Wallenberg Academy Fellow 2023
Humanities
Dr Mateja Hajdinjak
Max Planck Institute for Evolutionary Anthropology, Leipzig, Germany
Nominated by Stockholm University
Humanities
Dr Mateja Hajdinjak
Max Planck Institute for Evolutionary Anthropology, Leipzig, Germany
Nominated by Stockholm University
What was the relationship between neandertals and early Homo sapiens?
When the first humans migrated from Africa to Europe, they encountered neandertals. Wallenberg Academy Fellow Mateja Hajdinjak will map DNA from ancient skeletons around Europe, to try to understand how different populations of Homo sapiens and neandertals interacted, and which of them left traces in our DNA.
Genetic archaeologists have become increasingly able to isolate genetic material from prehistoric humans. They have even succeeded in sequencing DNA from people who lived in Europe 30–50,000 years ago: eight neandertals and seventeen Homo sapiens. The mapping shows that some of the early groups of Homo sapiens are our ancestors, while other groups had no impact on our DNA. Several Homo sapiens also carry neandertal traces in their DNA, but researchers have not yet discovered the opposite.

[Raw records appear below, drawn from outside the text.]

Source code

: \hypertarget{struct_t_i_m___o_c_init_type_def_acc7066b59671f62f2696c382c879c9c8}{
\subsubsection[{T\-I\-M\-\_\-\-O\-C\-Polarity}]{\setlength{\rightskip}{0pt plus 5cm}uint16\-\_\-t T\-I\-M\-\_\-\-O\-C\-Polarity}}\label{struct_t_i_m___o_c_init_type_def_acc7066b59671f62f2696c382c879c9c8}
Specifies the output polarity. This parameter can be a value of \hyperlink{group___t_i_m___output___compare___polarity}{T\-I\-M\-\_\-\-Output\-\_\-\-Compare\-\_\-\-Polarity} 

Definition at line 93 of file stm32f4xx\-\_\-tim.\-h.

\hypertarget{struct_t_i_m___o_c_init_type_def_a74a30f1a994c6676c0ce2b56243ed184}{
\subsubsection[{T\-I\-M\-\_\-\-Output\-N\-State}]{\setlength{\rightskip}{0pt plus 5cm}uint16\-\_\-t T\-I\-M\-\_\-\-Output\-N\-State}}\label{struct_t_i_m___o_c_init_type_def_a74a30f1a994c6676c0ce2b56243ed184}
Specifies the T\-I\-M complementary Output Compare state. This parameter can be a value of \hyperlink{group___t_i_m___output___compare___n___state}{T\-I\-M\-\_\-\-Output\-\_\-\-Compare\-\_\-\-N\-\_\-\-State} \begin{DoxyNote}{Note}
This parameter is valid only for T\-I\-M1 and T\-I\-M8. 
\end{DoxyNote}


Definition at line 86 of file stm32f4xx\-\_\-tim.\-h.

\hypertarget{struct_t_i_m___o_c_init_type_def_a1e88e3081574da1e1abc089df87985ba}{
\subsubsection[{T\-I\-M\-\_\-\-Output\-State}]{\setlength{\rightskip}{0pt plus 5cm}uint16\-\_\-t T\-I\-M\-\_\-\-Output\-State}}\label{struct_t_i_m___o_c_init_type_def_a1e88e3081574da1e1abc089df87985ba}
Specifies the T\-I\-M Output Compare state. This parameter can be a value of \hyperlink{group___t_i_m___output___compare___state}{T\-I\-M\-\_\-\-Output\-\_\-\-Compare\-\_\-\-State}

To better understand how Homo sapiens and neandertals interacted before the neandertals died out, Dr Mateja Hajdinjak, from the Max Planck Institute for Evolutionary Anthropology in Leipzig, will map DNA from more prehistoric humans. She will isolate DNA from remnants of human bone found at 27 different archaeological sites in Europe and Asia. The aim is to investigate whether there were different species of neandertals and Homo sapiens, how close the contact was between them and which of them left traces in modern humans’ DNA. She also hopes to be able to find genetic explanations for why neandertals died out.
As a Wallenberg Academy Fellow, Mateja Hajdinjak will work at Stockholm University.